Extracted data entries:
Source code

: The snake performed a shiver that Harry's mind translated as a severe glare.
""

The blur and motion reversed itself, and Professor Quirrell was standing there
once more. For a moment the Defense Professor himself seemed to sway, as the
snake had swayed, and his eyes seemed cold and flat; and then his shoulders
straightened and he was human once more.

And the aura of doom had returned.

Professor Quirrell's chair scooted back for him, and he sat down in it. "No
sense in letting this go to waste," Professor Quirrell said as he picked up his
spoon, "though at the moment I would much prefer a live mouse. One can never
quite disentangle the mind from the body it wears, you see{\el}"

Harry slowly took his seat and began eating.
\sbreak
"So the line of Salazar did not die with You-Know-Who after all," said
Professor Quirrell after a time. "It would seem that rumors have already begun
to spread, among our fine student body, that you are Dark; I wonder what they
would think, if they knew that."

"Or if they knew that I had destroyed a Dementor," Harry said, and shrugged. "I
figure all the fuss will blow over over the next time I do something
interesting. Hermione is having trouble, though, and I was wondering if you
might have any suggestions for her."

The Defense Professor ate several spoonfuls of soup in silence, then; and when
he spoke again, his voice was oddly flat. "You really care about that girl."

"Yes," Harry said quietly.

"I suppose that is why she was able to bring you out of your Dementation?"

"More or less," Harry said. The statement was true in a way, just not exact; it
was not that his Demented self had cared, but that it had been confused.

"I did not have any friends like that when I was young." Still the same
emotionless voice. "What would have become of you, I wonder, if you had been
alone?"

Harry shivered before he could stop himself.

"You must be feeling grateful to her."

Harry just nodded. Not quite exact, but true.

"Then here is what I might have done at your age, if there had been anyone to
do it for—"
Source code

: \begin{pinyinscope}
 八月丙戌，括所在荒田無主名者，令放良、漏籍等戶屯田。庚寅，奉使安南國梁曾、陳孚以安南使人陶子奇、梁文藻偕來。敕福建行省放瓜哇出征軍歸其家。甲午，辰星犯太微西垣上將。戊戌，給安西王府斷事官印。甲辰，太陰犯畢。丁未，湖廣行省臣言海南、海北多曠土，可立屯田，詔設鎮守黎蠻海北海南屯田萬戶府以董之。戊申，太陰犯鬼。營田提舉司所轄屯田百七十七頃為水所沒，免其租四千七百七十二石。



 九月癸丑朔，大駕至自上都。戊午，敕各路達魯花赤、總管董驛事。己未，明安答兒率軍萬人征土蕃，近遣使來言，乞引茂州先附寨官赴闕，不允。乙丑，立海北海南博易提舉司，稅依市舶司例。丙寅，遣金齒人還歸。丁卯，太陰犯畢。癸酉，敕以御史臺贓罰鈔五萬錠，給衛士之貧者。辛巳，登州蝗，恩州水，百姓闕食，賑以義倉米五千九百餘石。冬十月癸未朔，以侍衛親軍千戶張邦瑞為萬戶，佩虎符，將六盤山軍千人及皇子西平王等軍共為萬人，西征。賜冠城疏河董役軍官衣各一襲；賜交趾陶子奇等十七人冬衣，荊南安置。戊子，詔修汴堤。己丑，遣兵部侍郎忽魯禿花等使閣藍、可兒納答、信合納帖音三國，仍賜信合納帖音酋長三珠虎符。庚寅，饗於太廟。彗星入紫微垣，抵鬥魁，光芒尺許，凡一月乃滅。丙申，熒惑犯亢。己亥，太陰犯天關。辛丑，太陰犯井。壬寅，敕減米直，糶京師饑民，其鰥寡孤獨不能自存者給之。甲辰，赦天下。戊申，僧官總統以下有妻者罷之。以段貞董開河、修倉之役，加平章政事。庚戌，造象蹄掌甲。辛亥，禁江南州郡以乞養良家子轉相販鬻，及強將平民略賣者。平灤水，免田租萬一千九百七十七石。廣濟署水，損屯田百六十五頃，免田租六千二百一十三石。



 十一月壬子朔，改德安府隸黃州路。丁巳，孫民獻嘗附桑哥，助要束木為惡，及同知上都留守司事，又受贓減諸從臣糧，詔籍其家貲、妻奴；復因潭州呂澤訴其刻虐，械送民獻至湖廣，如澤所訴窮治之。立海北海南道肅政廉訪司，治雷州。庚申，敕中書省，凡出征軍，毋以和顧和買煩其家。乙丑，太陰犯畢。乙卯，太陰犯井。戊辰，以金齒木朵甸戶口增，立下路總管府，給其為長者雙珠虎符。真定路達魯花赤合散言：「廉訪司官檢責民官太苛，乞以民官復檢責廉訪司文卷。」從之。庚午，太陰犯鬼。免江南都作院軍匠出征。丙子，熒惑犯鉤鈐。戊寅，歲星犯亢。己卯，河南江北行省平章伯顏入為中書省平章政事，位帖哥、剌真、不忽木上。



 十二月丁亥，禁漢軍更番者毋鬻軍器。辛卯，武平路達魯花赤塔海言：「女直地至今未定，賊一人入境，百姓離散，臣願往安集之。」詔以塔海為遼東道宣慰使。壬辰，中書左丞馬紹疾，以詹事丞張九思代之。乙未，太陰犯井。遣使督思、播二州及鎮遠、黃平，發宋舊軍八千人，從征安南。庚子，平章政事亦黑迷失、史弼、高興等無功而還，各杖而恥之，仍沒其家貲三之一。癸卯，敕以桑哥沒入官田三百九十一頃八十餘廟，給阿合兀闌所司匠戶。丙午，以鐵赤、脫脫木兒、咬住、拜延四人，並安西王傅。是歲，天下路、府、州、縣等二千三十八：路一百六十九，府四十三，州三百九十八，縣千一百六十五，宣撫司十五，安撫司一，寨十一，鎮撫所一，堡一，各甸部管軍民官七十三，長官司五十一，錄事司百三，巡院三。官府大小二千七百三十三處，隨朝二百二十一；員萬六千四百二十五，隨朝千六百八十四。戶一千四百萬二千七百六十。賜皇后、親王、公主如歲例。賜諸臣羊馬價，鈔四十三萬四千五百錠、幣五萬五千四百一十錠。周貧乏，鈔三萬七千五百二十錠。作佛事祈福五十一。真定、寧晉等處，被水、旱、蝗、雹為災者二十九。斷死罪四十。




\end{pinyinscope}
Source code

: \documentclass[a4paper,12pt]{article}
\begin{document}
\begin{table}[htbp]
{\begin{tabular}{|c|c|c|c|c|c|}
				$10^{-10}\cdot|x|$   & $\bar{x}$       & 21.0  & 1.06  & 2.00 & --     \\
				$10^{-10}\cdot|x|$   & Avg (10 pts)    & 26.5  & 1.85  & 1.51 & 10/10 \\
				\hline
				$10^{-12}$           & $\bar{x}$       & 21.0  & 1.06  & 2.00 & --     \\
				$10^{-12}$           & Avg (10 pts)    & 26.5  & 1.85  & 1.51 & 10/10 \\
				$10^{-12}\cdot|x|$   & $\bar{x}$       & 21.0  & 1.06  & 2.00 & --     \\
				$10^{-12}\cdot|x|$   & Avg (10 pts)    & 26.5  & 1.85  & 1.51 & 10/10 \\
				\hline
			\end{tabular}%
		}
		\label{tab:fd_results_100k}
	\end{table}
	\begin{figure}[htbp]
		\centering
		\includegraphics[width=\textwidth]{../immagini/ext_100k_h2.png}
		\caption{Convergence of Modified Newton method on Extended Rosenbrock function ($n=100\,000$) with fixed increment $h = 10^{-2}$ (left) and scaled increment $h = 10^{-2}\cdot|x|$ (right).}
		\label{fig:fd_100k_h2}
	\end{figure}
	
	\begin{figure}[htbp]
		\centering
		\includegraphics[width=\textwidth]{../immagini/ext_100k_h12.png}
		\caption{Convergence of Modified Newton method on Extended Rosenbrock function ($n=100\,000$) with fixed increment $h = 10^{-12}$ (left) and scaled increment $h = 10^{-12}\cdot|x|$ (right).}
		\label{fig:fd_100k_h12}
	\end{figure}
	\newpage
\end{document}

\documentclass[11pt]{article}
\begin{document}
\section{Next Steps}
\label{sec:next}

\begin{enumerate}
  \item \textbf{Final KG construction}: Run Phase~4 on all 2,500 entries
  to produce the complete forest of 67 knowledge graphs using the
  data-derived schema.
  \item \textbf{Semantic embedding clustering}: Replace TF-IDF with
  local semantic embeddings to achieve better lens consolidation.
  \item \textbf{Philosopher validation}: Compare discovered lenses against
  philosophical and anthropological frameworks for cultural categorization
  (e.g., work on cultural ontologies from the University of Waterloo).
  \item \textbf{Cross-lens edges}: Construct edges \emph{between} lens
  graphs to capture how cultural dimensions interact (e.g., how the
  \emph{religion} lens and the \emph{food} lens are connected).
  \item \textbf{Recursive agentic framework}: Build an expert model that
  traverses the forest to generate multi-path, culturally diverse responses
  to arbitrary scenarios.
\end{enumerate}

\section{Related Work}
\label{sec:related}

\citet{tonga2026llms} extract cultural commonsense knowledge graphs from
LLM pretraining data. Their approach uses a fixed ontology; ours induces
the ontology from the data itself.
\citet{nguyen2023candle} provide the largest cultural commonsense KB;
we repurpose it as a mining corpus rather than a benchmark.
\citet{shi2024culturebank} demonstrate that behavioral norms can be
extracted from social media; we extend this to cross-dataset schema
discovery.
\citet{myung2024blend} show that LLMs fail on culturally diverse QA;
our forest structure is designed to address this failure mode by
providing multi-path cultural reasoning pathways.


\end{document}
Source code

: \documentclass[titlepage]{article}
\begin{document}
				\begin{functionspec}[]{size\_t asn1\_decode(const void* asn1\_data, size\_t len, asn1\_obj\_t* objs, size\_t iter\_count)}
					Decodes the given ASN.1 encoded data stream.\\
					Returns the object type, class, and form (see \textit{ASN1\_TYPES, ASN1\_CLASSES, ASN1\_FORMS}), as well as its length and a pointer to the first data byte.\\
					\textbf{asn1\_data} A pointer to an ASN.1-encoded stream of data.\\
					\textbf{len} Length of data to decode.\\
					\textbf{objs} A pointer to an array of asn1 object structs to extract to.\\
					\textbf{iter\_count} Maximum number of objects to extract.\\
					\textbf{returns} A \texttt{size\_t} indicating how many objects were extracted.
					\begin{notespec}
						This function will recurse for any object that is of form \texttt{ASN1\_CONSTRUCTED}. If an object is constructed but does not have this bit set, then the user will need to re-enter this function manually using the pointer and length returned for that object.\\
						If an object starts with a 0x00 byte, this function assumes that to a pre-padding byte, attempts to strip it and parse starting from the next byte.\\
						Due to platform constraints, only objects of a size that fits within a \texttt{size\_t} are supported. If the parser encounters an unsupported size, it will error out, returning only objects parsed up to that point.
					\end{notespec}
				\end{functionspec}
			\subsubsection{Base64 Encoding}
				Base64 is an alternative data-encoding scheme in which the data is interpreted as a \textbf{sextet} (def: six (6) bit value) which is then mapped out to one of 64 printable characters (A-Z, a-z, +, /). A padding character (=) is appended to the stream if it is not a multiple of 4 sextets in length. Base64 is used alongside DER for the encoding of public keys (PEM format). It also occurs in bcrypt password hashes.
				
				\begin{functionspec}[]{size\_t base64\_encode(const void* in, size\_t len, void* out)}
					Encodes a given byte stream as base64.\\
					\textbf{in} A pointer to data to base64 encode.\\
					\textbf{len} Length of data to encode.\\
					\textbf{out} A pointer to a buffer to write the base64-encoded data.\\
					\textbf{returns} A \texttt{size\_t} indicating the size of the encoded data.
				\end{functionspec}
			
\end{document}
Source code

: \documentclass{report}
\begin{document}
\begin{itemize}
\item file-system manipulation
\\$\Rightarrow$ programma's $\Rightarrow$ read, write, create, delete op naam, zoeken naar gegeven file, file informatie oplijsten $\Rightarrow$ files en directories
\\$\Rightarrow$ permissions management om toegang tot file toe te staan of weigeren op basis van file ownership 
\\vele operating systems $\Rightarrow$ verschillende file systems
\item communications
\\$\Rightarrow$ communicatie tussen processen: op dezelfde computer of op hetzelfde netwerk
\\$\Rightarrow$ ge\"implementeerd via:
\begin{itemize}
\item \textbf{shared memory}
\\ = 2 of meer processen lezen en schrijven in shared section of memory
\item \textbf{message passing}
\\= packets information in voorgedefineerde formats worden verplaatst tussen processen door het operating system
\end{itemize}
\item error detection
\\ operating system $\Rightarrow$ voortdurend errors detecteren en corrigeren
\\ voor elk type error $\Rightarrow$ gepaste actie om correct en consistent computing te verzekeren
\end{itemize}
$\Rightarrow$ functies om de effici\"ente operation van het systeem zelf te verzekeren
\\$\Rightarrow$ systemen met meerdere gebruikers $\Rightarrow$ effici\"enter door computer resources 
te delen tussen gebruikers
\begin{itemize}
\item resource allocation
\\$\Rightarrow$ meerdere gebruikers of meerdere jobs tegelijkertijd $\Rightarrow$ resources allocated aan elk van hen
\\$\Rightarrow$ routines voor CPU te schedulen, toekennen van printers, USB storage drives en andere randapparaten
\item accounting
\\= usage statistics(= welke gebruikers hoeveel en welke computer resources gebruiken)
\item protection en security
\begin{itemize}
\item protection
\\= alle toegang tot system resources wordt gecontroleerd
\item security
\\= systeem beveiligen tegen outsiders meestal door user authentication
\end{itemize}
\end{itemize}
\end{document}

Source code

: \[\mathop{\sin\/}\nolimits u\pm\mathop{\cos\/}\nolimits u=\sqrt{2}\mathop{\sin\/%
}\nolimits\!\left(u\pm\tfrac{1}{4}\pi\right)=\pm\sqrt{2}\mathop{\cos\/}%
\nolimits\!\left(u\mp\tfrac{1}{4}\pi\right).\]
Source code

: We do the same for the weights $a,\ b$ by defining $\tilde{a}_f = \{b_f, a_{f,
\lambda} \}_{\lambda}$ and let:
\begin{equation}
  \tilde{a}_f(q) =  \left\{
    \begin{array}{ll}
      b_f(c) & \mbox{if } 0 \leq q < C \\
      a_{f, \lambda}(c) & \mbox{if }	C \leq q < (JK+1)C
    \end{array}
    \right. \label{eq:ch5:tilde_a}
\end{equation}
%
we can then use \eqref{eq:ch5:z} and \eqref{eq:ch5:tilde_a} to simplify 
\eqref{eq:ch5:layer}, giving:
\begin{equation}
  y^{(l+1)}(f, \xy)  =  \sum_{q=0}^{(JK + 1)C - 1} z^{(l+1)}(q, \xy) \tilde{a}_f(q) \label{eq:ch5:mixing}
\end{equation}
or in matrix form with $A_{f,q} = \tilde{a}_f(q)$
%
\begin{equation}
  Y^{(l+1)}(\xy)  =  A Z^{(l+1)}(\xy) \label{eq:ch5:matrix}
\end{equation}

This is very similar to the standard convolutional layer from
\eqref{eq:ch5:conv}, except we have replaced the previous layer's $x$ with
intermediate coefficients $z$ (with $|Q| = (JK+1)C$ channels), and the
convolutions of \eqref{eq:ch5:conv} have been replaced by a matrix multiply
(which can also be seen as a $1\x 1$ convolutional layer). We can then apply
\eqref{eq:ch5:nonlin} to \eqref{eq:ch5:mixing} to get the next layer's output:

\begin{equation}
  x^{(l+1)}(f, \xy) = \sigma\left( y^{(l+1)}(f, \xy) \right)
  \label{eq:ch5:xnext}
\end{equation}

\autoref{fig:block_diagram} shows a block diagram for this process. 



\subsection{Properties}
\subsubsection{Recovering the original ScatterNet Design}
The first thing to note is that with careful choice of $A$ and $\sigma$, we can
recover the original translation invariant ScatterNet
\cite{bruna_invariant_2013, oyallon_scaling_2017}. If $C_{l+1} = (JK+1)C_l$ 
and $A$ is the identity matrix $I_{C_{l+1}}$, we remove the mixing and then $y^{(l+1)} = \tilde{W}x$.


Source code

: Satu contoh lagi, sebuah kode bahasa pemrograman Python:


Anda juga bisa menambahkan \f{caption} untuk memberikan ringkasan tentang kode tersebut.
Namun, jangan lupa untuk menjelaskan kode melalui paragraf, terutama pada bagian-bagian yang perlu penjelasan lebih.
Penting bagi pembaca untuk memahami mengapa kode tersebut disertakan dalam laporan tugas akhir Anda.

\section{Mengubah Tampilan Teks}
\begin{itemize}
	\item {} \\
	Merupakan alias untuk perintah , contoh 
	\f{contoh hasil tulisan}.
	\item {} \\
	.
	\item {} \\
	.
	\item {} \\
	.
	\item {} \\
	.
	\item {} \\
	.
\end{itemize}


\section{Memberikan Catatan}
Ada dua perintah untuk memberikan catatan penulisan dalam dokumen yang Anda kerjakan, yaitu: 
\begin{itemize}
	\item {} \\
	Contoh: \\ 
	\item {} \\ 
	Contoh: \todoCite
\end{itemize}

= Task brief =
Once you find the line with "LLM pretraining data." in the entries above, output it and each line after it up to and including the line with "objects were extracted.", and nothing else.

= Response for this exercise =
LLM pretraining data. Their approach uses a fixed ontology; ours induces
the ontology from the data itself.
\citet{nguyen2023candle} provide the largest cultural commonsense KB;
we repurpose it as a mining corpus rather than a benchmark.
\citet{shi2024culturebank} demonstrate that behavioral norms can be
extracted from social media; we extend this to cross-dataset schema
discovery.
\citet{myung2024blend} show that LLMs fail on culturally diverse QA;
our forest structure is designed to address this failure mode by
providing multi-path cultural reasoning pathways.


\end{document}
Source code

: \documentclass[titlepage]{article}
\begin{document}
				\begin{functionspec}[]{size\_t asn1\_decode(const void* asn1\_data, size\_t len, asn1\_obj\_t* objs, size\_t iter\_count)}
					Decodes the given ASN.1 encoded data stream.\\
					Returns the object type, class, and form (see \textit{ASN1\_TYPES, ASN1\_CLASSES, ASN1\_FORMS}), as well as its length and a pointer to the first data byte.\\
					\textbf{asn1\_data} A pointer to an ASN.1-encoded stream of data.\\
					\textbf{len} Length of data to decode.\\
					\textbf{objs} A pointer to an array of asn1 object structs to extract to.\\
					\textbf{iter\_count} Maximum number of objects to extract.\\
					\textbf{returns} A \texttt{size\_t} indicating how many objects were extracted.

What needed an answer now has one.